Let $P$ denotes the set of all primes. Find a subset $Q$ of $P$ such that the following holds:

(i) Relative density of $Q$ is zero in $P$ and

(ii) $ \sum_{p \in Q} \frac{1}{p} = \infty $.

Answer 1

One easy way to create sets of primes with "user-specified" density is the following theorem of Fouvry and Iwaniec ("Gaussian Primes," Fouvry, Iwaniec, 1997):

Let $\lambda_\ell$ be complex numbers with $|\lambda_\ell| \leq 1$. Then $$\sum_{m^2+\ell^2 \leq x} \lambda_\ell\Lambda(\ell^2+m^2) = \sum_{\ell^2+m^2 \leq x} \lambda_\ell \psi(\ell) + O_A \left(x (\log x)^{-A} \right),$$ where $\Lambda$ is the von Mangoldt function, $$\psi(\ell) = \prod_{p \ \nmid \ \ell} \left(1 - \frac{\chi(p)}{p-1} \right),$$ $\chi$ is the non-trivial character modulo 4, and $A$ is any fixed positive constant.

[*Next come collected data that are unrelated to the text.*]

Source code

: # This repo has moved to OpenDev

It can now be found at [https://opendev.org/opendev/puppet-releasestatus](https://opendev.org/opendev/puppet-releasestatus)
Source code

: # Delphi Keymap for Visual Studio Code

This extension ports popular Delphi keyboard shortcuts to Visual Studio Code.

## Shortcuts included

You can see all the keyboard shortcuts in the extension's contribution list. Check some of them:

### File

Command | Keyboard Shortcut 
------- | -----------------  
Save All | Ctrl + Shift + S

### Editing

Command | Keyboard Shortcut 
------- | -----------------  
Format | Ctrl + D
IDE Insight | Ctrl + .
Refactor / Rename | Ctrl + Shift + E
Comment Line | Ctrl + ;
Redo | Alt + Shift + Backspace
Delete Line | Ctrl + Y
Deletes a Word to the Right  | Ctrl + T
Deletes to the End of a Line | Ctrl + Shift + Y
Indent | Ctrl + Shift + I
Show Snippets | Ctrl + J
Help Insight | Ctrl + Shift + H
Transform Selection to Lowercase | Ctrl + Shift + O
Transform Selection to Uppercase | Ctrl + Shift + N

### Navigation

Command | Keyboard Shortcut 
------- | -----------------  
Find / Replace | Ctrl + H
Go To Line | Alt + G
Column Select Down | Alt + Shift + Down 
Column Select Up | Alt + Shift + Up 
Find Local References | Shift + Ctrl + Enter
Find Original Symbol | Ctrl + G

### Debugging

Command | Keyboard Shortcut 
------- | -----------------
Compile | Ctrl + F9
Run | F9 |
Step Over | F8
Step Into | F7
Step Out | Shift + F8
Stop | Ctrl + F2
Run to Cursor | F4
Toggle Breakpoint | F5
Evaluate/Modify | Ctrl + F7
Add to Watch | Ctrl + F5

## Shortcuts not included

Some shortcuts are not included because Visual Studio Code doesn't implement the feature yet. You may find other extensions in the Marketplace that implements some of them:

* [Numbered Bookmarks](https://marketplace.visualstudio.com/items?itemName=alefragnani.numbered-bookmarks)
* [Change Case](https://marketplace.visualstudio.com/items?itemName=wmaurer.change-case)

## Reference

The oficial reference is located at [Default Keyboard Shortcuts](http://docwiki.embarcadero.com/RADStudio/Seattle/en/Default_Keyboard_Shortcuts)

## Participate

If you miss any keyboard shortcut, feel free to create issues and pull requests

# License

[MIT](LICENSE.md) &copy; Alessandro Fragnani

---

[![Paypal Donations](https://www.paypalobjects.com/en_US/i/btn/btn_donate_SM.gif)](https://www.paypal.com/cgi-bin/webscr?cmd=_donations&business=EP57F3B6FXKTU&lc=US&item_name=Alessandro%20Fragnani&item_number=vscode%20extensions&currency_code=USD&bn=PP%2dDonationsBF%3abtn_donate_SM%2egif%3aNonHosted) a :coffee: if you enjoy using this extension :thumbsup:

Now let us specialize. Let $Q$ be the set of primes of the form $p = m^2+\ell^2$, $\ell \geq 2017$, and $\ell$ divisible by $2^\alpha$ with $\alpha \geq \frac{\log \log \log \ell}{\log 2}$. Define $$\pi_Q(x) = \sum_{\substack{p \leq x \\ p \in Q}} 1.$$ Using the Fouvry-Iwaniec theorem one may show (exercise!) that $$ \pi_Q(x) \asymp \frac{x}{\log x \log \log x},$$ from which it follows easily by partial summation that $$\sum_{\substack{p \leq x \\ p \in Q}} \frac{1}{p} \gg \log \log \log x.$$